WHAT YOU SHOULD DO ->
Which of the lines below holds the string "gamma"? Copy every line that does.

[Recorded data]
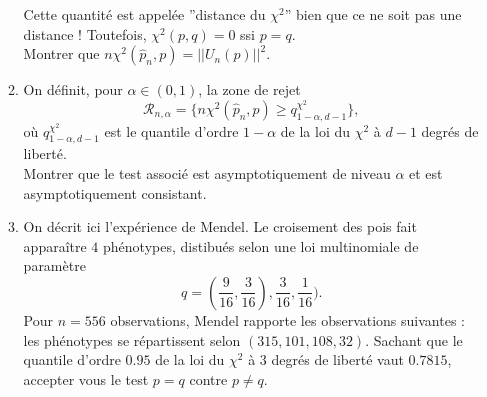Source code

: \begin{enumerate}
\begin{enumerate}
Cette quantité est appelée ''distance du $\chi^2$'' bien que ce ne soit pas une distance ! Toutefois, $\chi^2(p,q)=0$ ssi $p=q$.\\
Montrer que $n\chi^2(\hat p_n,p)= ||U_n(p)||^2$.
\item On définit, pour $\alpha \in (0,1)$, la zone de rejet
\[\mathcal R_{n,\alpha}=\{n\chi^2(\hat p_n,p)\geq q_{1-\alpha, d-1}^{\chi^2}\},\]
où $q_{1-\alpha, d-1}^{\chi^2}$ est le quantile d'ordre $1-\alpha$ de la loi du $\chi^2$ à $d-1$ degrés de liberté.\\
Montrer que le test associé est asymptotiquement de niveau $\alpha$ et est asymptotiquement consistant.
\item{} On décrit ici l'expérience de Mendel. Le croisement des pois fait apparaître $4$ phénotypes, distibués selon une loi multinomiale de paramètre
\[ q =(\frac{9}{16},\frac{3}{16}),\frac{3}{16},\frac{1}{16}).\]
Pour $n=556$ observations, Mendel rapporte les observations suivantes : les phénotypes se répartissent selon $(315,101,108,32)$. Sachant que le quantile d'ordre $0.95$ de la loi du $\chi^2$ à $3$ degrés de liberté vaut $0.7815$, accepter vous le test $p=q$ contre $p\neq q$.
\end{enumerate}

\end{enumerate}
* * *
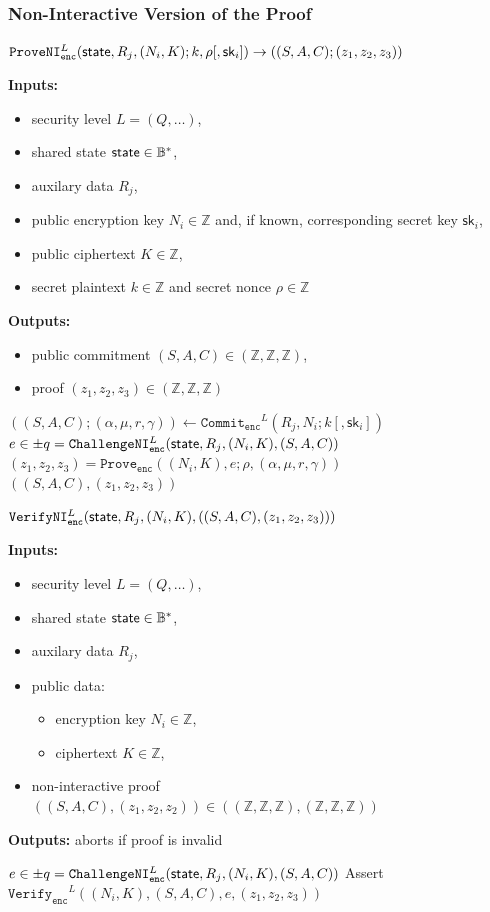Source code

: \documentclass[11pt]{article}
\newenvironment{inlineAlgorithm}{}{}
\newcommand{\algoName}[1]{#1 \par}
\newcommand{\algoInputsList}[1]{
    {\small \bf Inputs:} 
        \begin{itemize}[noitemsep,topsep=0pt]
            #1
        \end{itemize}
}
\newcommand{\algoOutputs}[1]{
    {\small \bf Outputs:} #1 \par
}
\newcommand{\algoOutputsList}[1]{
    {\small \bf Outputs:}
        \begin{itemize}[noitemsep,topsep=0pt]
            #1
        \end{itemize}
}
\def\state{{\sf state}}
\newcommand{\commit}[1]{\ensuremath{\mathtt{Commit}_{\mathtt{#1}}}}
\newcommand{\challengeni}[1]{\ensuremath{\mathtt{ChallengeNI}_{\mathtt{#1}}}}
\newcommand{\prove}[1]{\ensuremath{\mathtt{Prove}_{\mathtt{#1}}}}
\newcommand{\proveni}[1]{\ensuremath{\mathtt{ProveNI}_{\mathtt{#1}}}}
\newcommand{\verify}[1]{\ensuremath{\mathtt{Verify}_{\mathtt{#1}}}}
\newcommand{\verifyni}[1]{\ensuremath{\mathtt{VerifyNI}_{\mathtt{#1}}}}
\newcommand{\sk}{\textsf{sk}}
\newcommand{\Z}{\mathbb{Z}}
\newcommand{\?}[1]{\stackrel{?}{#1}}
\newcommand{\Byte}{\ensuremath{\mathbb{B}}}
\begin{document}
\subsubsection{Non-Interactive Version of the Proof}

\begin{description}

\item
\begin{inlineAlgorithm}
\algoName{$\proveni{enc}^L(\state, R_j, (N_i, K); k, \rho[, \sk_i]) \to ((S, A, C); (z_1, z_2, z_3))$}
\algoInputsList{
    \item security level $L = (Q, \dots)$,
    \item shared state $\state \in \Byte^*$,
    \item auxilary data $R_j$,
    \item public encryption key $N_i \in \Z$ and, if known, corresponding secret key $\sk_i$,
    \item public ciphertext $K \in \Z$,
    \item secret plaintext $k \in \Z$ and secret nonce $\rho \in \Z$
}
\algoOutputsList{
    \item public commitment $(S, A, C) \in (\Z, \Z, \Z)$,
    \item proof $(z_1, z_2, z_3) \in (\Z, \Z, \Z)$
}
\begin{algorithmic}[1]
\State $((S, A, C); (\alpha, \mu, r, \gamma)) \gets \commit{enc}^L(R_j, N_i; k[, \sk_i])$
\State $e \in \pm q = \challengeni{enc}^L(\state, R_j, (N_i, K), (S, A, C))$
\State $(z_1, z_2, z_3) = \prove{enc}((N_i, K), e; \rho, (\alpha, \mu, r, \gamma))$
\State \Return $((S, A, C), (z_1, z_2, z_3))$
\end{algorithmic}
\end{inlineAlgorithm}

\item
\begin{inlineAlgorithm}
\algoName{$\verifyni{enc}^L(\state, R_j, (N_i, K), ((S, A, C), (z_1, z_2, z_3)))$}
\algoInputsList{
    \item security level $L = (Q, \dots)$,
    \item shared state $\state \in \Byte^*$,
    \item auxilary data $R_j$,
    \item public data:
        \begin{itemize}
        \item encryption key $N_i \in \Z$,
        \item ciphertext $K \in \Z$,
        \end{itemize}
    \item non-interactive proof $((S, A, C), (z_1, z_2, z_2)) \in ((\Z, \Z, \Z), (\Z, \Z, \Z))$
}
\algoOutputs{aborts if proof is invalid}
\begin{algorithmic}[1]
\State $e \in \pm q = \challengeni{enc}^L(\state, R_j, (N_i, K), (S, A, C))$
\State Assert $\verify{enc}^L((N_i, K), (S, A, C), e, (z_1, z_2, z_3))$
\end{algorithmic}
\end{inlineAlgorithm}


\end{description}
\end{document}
---
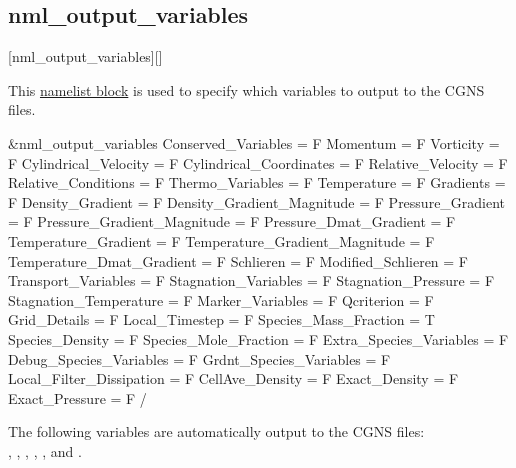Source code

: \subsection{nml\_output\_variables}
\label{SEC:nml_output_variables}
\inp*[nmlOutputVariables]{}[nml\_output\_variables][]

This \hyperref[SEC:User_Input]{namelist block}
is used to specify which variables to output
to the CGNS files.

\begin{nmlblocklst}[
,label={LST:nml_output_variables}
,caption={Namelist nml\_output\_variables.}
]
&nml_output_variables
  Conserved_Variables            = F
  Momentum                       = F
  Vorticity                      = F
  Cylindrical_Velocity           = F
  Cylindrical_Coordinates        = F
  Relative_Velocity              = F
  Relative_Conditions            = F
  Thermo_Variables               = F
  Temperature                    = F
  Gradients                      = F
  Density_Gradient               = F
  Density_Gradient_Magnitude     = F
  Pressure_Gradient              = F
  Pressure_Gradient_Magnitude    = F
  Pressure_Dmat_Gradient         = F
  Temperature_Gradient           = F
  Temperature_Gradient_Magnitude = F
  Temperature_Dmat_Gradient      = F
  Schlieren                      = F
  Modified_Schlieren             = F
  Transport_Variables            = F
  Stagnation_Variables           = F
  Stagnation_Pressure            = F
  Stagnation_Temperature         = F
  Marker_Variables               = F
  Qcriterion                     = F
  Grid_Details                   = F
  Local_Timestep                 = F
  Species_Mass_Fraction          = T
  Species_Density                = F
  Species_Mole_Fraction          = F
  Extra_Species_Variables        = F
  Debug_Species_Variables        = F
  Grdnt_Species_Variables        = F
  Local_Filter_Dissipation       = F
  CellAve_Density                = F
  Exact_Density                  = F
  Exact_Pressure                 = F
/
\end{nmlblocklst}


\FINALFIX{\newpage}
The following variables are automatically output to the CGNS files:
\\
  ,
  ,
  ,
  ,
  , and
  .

ANSWER AREA ->
\State $((S, A, C); (\alpha, \mu, r, \gamma)) \gets \commit{enc}^L(R_j, N_i; k[, \sk_i])$
\State $(z_1, z_2, z_3) = \prove{enc}((N_i, K), e; \rho, (\alpha, \mu, r, \gamma))$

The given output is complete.